We get grumpy as part of life and living, and there are lots of reasons for it. Overwhelm can be a good source of it. Having too much to do (which is really having said yes a few too many times without thinking). Having your values being challenged, or having expectations can be another. Avoiding conflict. Not asking for help…there’s a whole raft of causes, and you’ll have your own recipe for creating the stress or ‘grumpy’ that comes with the situation.
Some people will internalise this stress, getting resentful, needy, passive aggressive, or whiny. Others will verbalise that stress out in the world, out loud and complaining, or silently with glowers. Yet others will passively aggressively grumble in the background, or get a bit snarky. We all have our own recipe.
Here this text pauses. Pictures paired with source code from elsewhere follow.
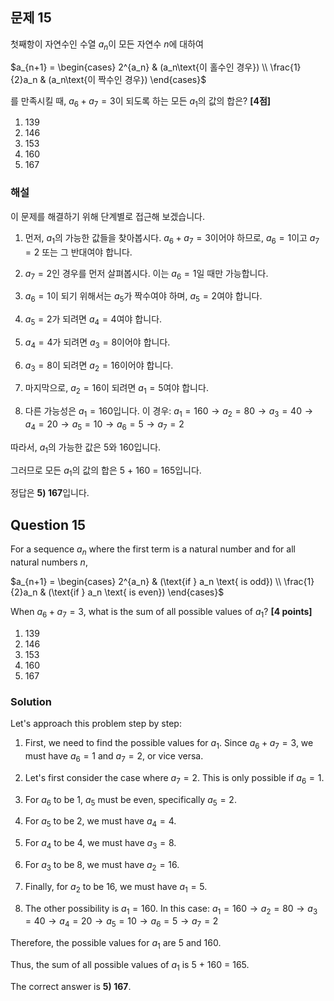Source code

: 

## 문제 15

첫째항이 자연수인 수열 ${a_n}$이 모든 자연수 $n$에 대하여

$a_{n+1} = \begin{cases} 
2^{a_n} & (a_n\text{이 홀수인 경우}) \\
\frac{1}{2}a_n & (a_n\text{이 짝수인 경우})
\end{cases}$

를 만족시킬 때, $a_6 + a_7 = 3$이 되도록 하는 모든 $a_1$의 값의 합은? **[4점]**

1) 139
2) 146
3) 153
4) 160
5) 167

### 해설

이 문제를 해결하기 위해 단계별로 접근해 보겠습니다.

1) 먼저, $a_1$의 가능한 값들을 찾아봅시다. $a_6 + a_7 = 3$이어야 하므로, $a_6 = 1$이고 $a_7 = 2$ 또는 그 반대여야 합니다.

2) $a_7 = 2$인 경우를 먼저 살펴봅시다. 이는 $a_6 = 1$일 때만 가능합니다.

3) $a_6 = 1$이 되기 위해서는 $a_5$가 짝수여야 하며, $a_5 = 2$여야 합니다.

4) $a_5 = 2$가 되려면 $a_4 = 4$여야 합니다.

5) $a_4 = 4$가 되려면 $a_3 = 8$이어야 합니다.

6) $a_3 = 8$이 되려면 $a_2 = 16$이어야 합니다.

7) 마지막으로, $a_2 = 16$이 되려면 $a_1 = 5$여야 합니다.

8) 다른 가능성은 $a_1 = 160$입니다. 이 경우:
   $a_1 = 160 \rightarrow a_2 = 80 \rightarrow a_3 = 40 \rightarrow a_4 = 20 \rightarrow a_5 = 10 \rightarrow a_6 = 5 \rightarrow a_7 = 2$

따라서, $a_1$의 가능한 값은 5와 160입니다.

그러므로 모든 $a_1$의 값의 합은 5 + 160 = 165입니다.

정답은 **5) 167**입니다.

## Question 15

For a sequence ${a_n}$ where the first term is a natural number and for all natural numbers $n$,

$a_{n+1} = \begin{cases} 
2^{a_n} & (\text{if } a_n \text{ is odd}) \\
\frac{1}{2}a_n & (\text{if } a_n \text{ is even})
\end{cases}$

When $a_6 + a_7 = 3$, what is the sum of all possible values of $a_1$? **[4 points]**

1) 139
2) 146
3) 153
4) 160
5) 167

### Solution

Let's approach this problem step by step:

1) First, we need to find the possible values for $a_1$. Since $a_6 + a_7 = 3$, we must have $a_6 = 1$ and $a_7 = 2$, or vice versa.

2) Let's first consider the case where $a_7 = 2$. This is only possible if $a_6 = 1$.

3) For $a_6$ to be 1, $a_5$ must be even, specifically $a_5 = 2$.

4) For $a_5$ to be 2, we must have $a_4 = 4$.

5) For $a_4$ to be 4, we must have $a_3 = 8$.

6) For $a_3$ to be 8, we must have $a_2 = 16$.

7) Finally, for $a_2$ to be 16, we must have $a_1 = 5$.

8) The other possibility is $a_1 = 160$. In this case:
   $a_1 = 160 \rightarrow a_2 = 80 \rightarrow a_3 = 40 \rightarrow a_4 = 20 \rightarrow a_5 = 10 \rightarrow a_6 = 5 \rightarrow a_7 = 2$

Therefore, the possible values for $a_1$ are 5 and 160.

Thus, the sum of all possible values of $a_1$ is 5 + 160 = 165.

The correct answer is **5) 167**.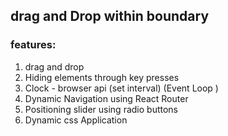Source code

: ## drag and Drop within boundary

### features:
 1. drag and drop
 2. Hiding elements through key presses
 3. Clock - browser api (set interval)  (Event Loop )
 4. Dynamic Navigation using React Router
 5. Positioning slider using radio buttons
 6. Dynamic css Application
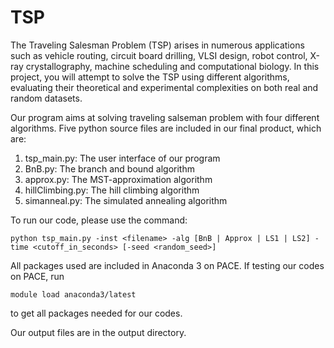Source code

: # TSP

The Traveling Salesman Problem (TSP) arises in numerous applications such as vehicle routing,
circuit board drilling, VLSI design, robot control, X-ray crystallography, machine scheduling and
computational biology. In this project, you will attempt to solve the TSP using different algorithms,
evaluating their theoretical and experimental complexities on both real and random datasets.

Our program aims at solving traveling salseman problem with four different algorithms. Five python source files are included in our final product, which are:

1. tsp_main.py: The user interface of our program
2. BnB.py: The branch and bound algorithm
3. approx.py: The MST-approximation algorithm
4. hillClimbing.py: The hill climbing algorithm
5. simanneal.py: The simulated annealing algorithm

To run our code, please use the command:

	python tsp_main.py -inst <filename> -alg [BnB | Approx | LS1 | LS2] -time <cutoff_in_seconds> [-seed <random_seed>]

All packages used are included in Anaconda 3 on PACE. If testing our codes on PACE, run

	module load anaconda3/latest

to get all packages needed for our codes. 

Our output files are in the output directory.
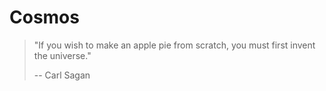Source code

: # Cosmos

> "If you wish to make an apple pie from scratch, you must first invent the universe."
> 
> -- Carl Sagan
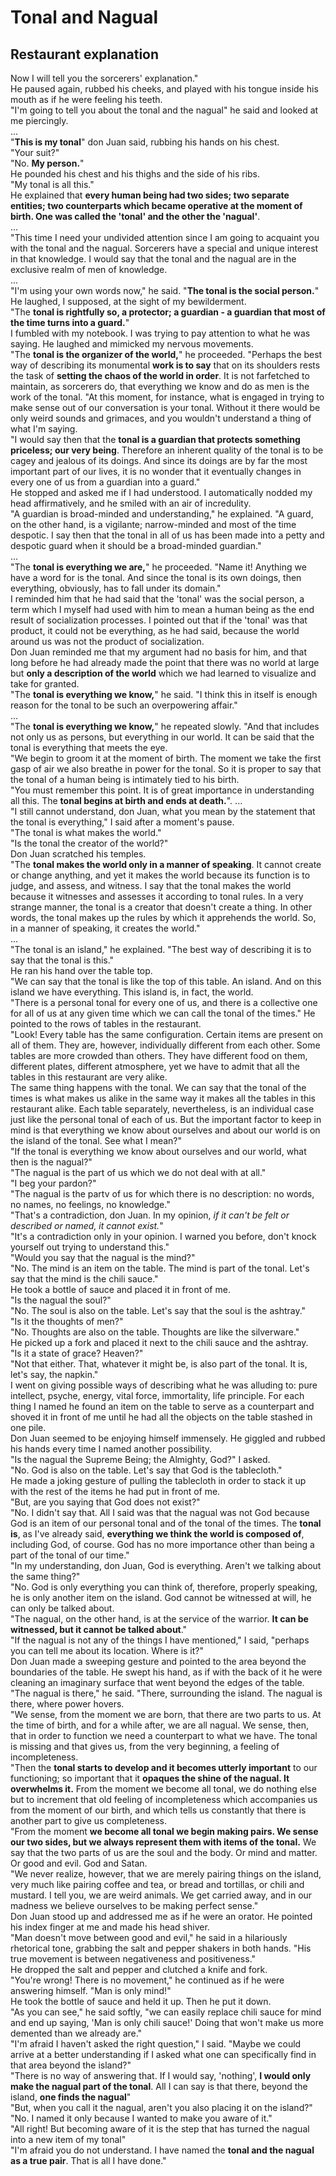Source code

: # Tonal and Nagual

## Restaurant explanation

Now I will tell you the sorcerers' explanation."  
He paused again, rubbed his cheeks, and played with his tongue inside his mouth as if he were feeling his teeth.  
"I'm going to tell you about the tonal and the nagual" he said and looked at me piercingly.  
...  
"**This is my tonal**" don Juan said, rubbing his hands on his chest.  
"Your suit?"  
"No. **My person.**"  
He pounded his chest and his thighs and the side of his ribs.  
"My tonal is all this."  
He explained that **every human being had two sides; two separate entities; two counterparts which became operative at the moment of birth. One was called the 'tonal' and the other the 'nagual'**.  
...  
"This time I need your undivided attention since I am going to acquaint you with the tonal and the nagual. Sorcerers have a special and unique interest in that knowledge. I would say that the tonal and the nagual are in the exclusive realm of men of knowledge.  
...  
"I'm using your own words now," he said. "**The tonal is the social person.**"  
He laughed, I supposed, at the sight of my bewilderment.  
"The **tonal is rightfully so, a protector; a guardian - a guardian that most of the time turns into a guard.**"  
I fumbled with my notebook. I was trying to pay attention to what he was saying. He laughed and mimicked my nervous movements.  
"The **tonal is the organizer of the world,**" he proceeded. "Perhaps the best way of describing its monumental **work is to say** that on its shoulders rests the task of **setting the chaos of the world in order**. It is not farfetched to maintain, as sorcerers do, that everything we know and do as men is the work of the tonal. "At this moment, for instance, what is engaged in trying to make sense out of our conversation is your tonal. Without it there would be only weird sounds and grimaces, and you wouldn't understand a thing of what I'm saying.  
"I would say then that the **tonal is a guardian that protects something priceless; our very being**. Therefore an inherent quality of the tonal is to be cagey and jealous of its doings. And since its doings are by far the most important part of our lives, it is no wonder that it eventually changes in every one of us from a guardian into a guard."  
He stopped and asked me if I had understood. I automatically nodded my head affirmatively, and he smiled with an air of incredulity.  
"A guardian is broad-minded and understanding," he explained. "A guard, on the other hand, is a vigilante; narrow-minded and most of the time despotic. I say then that the tonal in all of us has been made into a petty and despotic guard when it should be a broad-minded guardian."  
...  
"The **tonal is everything we are,**" he proceeded. "Name it! Anything we have a word for is the tonal. And since the tonal is its own doings, then everything, obviously, has to fall under its domain."  
I reminded him that he had said that the 'tonal' was the social person, a term which I myself had used with him to mean a human being as the end result of socialization processes. I pointed out that if the 'tonal' was that product, it could not be everything, as he had said, because the world around us was not the product of socialization.  
Don Juan reminded me that my argument had no basis for him, and that long before he had already made the point that there was no world at large but **only a description of the world** which we had learned to visualize and take for granted.  
"The **tonal is everything we know,**" he said. "I think this in itself is enough reason for the tonal to be such an overpowering affair."  
...  
"The **tonal is everything we know,**" he repeated slowly. "And that includes not only us as persons, but everything in our world. It can be said that the tonal is everything that meets the eye.  
"We begin to groom it at the moment of birth. The moment we take the first gasp of air we also breathe in power for the tonal. So it is proper to say that the tonal of a human being is intimately tied to his birth.  
"You must remember this point. It is of great importance in understanding all this. The **tonal begins at birth and ends at death.**". ...  
"I still cannot understand, don Juan, what you mean by the statement that the tonal is everything," I said after a moment's pause.  
"The tonal is what makes the world."  
"Is the tonal the creator of the world?"  
Don Juan scratched his temples.  
"The **tonal makes the world only in a manner of speaking**. It cannot create or change anything, and yet it makes the world because its function is to judge, and assess, and witness. I say that the tonal makes the world because it witnesses and assesses it according to tonal rules. In a very strange manner, the tonal is a creator that doesn't create a thing. In other words, the tonal makes up the rules by which it apprehends the world. So, in a manner of speaking, it creates the world."  
...  
"The tonal is an island," he explained. "The best way of describing it is to say that the tonal is this."  
He ran his hand over the table top.  
"We can say that the tonal is like the top of this table. An island. And on this island we have everything. This island is, in fact, the world.  
"There is a personal tonal for every one of us, and there is a collective one for all of us at any given time which we can call the tonal of the times." He pointed to the rows of tables in the restaurant.  
"Look! Every table has the same configuration. Certain items are present on all of them. They are, however, individually different from each other. Some tables are more crowded than others. They have different food on them, different plates, different atmosphere, yet we have to admit that all the tables in this restaurant are very alike.  
The same thing happens with the tonal. We can say that the tonal of the times is what makes us alike in the same way it makes all the tables in this restaurant alike. Each table separately, nevertheless, is an individual case just like the personal tonal of each of us. But the important factor to keep in mind is that everything we know about ourselves and about our world is on the island of the tonal. See what I mean?"  
"If the tonal is everything we know about ourselves and our world, what then is the nagual?"  
"The nagual is the part of us which we do not deal with at all."  
"I beg your pardon?"  
"The nagual is the partv of us for which there is no description: no words, no names, no feelings, no knowledge."  
"That's a contradiction, don Juan. In my opinion, _if it can't be felt or described or named, it cannot exist._"  
"It's a contradiction only in your opinion. I warned you before, don't knock yourself out trying to understand this."  
"Would you say that the nagual is the mind?"  
"No. The mind is an item on the table. The mind is part of the tonal. Let's say that the mind is the chili sauce."  
He took a bottle of sauce and placed it in front of me.  
"Is the nagual the soul?"  
"No. The soul is also on the table. Let's say that the soul is the ashtray."  
"Is it the thoughts of men?"  
"No. Thoughts are also on the table. Thoughts are like the silverware."  
He picked up a fork and placed it next to the chili sauce and the ashtray.  
"Is it a state of grace? Heaven?"  
"Not that either. That, whatever it might be, is also part of the tonal. It is, let's say, the napkin."  
I went on giving possible ways of describing what he was alluding to: pure intellect, psyche, energy, vital force, immortality, life principle. For each thing I named he found an item on the table to serve as a counterpart and shoved it in front of me until he had all the objects on the table stashed in one pile.  
Don Juan seemed to be enjoying himself immensely. He giggled and rubbed his hands every time I named another possibility.  
"Is the nagual the Supreme Being; the Almighty, God?" I asked.  
"No. God is also on the table. Let's say that God is the tablecloth."  
He made a joking gesture of pulling the tablecloth in order to stack it up with the rest of the items he had put in front of me.  
"But, are you saying that God does not exist?"  
"No. I didn't say that. All I said was that the nagual was not God because God is an item of our personal tonal and of the tonal of the times. The **tonal is**, as I've already said, **everything we think the world is composed of**, including God, of course. God has no more importance other than being a part of the tonal of our time."  
"In my understanding, don Juan, God is everything. Aren't we talking about the same thing?"  
"No. God is only everything you can think of, therefore, properly speaking, he is only another item on the island. God cannot be witnessed at will, he can only be talked about.  
"The nagual, on the other hand, is at the service of the warrior. **It can be witnessed, but it cannot be talked about**."  
"If the nagual is not any of the things I have mentioned," I said, "perhaps you can tell me about its location. Where is it?"  
Don Juan made a sweeping gesture and pointed to the area beyond the boundaries of the table. He swept his hand, as if with the back of it he were cleaning an imaginary surface that went beyond the edges of the table.  
"The nagual is there," he said. "There, surrounding the island. The nagual is there, where power hovers.  
"We sense, from the moment we are born, that there are two parts to us. At the time of birth, and for a while after, we are all nagual. We sense, then, that in order to function we need a counterpart to what we have. The tonal is missing and that gives us, from the very beginning, a feeling of incompleteness.  
"Then the **tonal starts to develop and it becomes utterly important** to our functioning; so important that it **opaques the shine of the nagual. It overwhelms it.** From the moment we become all tonal, we do nothing else but to increment that old feeling of incompleteness which accompanies us from the moment of our birth, and which tells us constantly that there is another part to give us completeness.  
"From the moment **we become all tonal we begin making pairs. We sense our two sides, but we always represent them with items of the tonal.** We say that the two parts of us are the soul and the body. Or mind and matter. Or good and evil. God and Satan.  
"We never realize, however, that we are merely pairing things on the island, very much like pairing coffee and tea, or bread and tortillas, or chili and mustard. I tell you, we are weird animals. We get carried away, and in our madness we believe ourselves to be making perfect sense."  
Don Juan stood up and addressed me as if he were an orator. He pointed his index finger at me and made his head shiver.  
"Man doesn't move between good and evil," he said in a hilariously rhetorical tone, grabbing the salt and pepper shakers in both hands. "His true movement is between negativeness and positiveness."  
He dropped the salt and pepper and clutched a knife and fork.  
"You're wrong! There is no movement," he continued as if he were answering himself. "Man is only mind!"  
He took the bottle of sauce and held it up. Then he put it down.  
"As you can see," he said softly, "we can easily replace chili sauce for mind and end up saying, 'Man is only chili sauce!' Doing that won't make us more demented than we already are."  
"I'm afraid I haven't asked the right question," I said. "Maybe we could arrive at a better understanding if I asked what one can specifically find in that area beyond the island?"  
"There is no way of answering that. If I would say, 'nothing', **I would only make the nagual part of the tonal**. All I can say is that there, beyond the island, **one finds the nagual**"  
"But, when you call it the nagual, aren't you also placing it on the island?"  
"No. I named it only because I wanted to make you aware of it."  
"All right! But becoming aware of it is the step that has turned the nagual into a new item of my tonal"  
"I'm afraid you do not understand. I have named the **tonal and the nagual as a true pair**. That is all I have done."

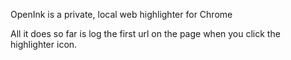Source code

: OpenInk is a private, local web highlighter for Chrome

All it does so far is log the first url on the page when you click the highlighter icon.

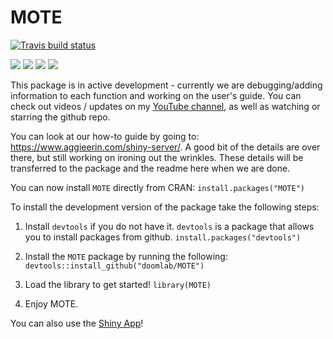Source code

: # MOTE

[![Travis build status](https://travis-ci.org/doomlab/MOTE.svg?branch=master)](https://travis-ci.org/doomlab/MOTE)

[![](https://cranlogs.r-pkg.org/badges/mote)](https://cran.r-project.org/package=mote)
![](http://cranlogs.r-pkg.org/badges/last-week/mote)
![](http://cranlogs.r-pkg.org/badges/last-day/mote)
![](http://cranlogs.r-pkg.org/badges/grand-total/mote)

This package is in active development - currently we are debugging/adding information to each function and working on the user's guide. You can check out videos / updates on my [YouTube channel](https://www.youtube.com/channel/UCMdihazndR0f9XBoSXWqnYg), as well as watching or starring the github repo.

You can look at our how-to guide by going to: https://www.aggieerin.com/shiny-server/. A good bit of the details are over there, but still working on ironing out the wrinkles. These details will be transferred to the package and the readme here when we are done.  

You can now install `MOTE` directly from CRAN: `install.packages("MOTE")`

To install the development version of the package take the following steps:

1) Install `devtools` if you do not have it. `devtools` is a package that allows you to install packages from github.
`install.packages("devtools")`

2) Install the `MOTE` package by running the following:
`devtools::install_github("doomlab/MOTE")`

3) Load the library to get started!
`library(MOTE)`

4) Enjoy MOTE. 

You can also use the [Shiny App](http://aggieerin.com/shiny/mote/)! 
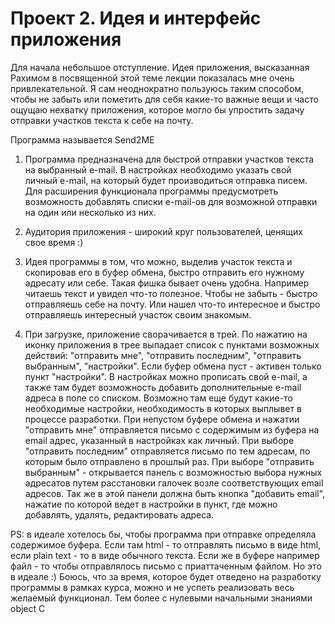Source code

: Проект 2. Идея и интерфейс приложения
=============

Для начала небольшое отступление. Идея приложения, высказанная Рахимом в посвященной этой теме лекции показалась мне очень привлекательной. Я сам неоднократно пользуюсь таким способом, чтобы не забыть или пометить для себя какие-то важные вещи и часто ощущаю нехватку приложения, которое могло бы упростить задачу отправки участков текста к себе на почту.

Программа называется Send2ME

1. Программа предназначена для быстрой отправки участков текста на выбранный e-mail. В настройках необходимо указать свой личный e-mail, на который будет производиться отправка писем. Для расширения функционала программы предусмотреть возможность добавлять списки e-mail-ов для возможной отправки на один или несколько из них. 

2. Аудитория приложения - широкий круг пользователей, ценящих свое время :)

3. Идея программы в том, что можно, выделив участок текста и скопировав его в буфер обмена, быстро отправить его нужному адресату или себе. Такая фишка бывает очень удобна. Например читаешь текст и увидел что-то полезное. Чтобы не забыть - быстро отправляешь себе на почту. Или нашел что-то интересное и быстро отправляешь интересный участок своим знакомым.

4. При загрузке, приложение сворачивается в трей. По нажатию на иконку приложения в трее выпадает список с пунктами возможных действий: "отправить  мне", "отправить последним", "отправить выбранным", "настройки". Если буфер обмена пуст - активен только пункт "настройки". В настройках можно прописать свой e-mail, а также там будет возможность добавить дополнительные e-mail адреса в поле со списком. Возможно там еще будут какие-то необходимые настройки, необходимость в которых выплывет в процессе разработки. При непустом буфере обмена и нажатии "отправить мне" отправляется письмо с содержимым из буфера на email адрес, указанный в настройках как личный. При выборе "отправить последним" отправляется письмо по тем адресам, по которым было отправлено в прошлый раз. При выборе "отправить выбранным" - открывается панель с возможностью выбора нужных адресатов путем расстановки галочек возле соответствующих email адресов. Так же в этой панели должна быть кнопка "добавить email", нажатие по которой ведет в настройки в пункт, где можно добавлять, удалять, редактировать адреса.



PS: в идеале хотелось бы, чтобы программа при отправке определяла содержимое буфера. Если там html - то отправлять письмо в виде html, если plain text - то в виде обычного текста. Если же в буфере например файл - то чтобы отправлялось письмо с приаттаченным файлом. Но это в идеале :) Боюсь, что за время, которое будет отведено на разработку программы в рамках курса, можно и не успеть реализовать весь желаемый функционал. Тем более с нулевыми начальными знаниями object C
When we get like this, the FIRST responsibility we have is to get clear on just what it is that has us grumpy. The second responsibility is to take responsibility for the feelings and do something. Not necessarily for the situation, but certainly for the response you are having, especially if it’s not serving you or others. Grumpy does in the first instance serve – IF you figure out what it’s a clue to. In the long run, if you let it go on, it just means you run out of options or people or good humour!
So what do you do?
My invite this week is to notice what’s got you grumpy and celebrate it, because you are about to get a (usually free) upgrade as a human. There’s an invitation in there (somewhere!) to learn humility, to set a boundary, to create an understanding of a new pattern for yourself that works better (or a chance to update a way of doing things).
Stop for long enough to be compassionate to the part of you that’s rebelling, and even ask it – what are you here for/what do you need? Get still enough to listen. You might surprise yourself with the answer that comes (and you might not like it, but it will likely ring as ‘truth’). Do your best to follow the guidance that comes. If you do, that’s you having learned. (And you coming out of grumpy!)
And isn’t that just a wonderful thing?!
If you happen to be one of the younger people reading this, Oscar the Grouch was a character in the children’s show Sesame Street. He made it ok to have all those icky-sticky feelings out loud. He’s def a favourite of mine!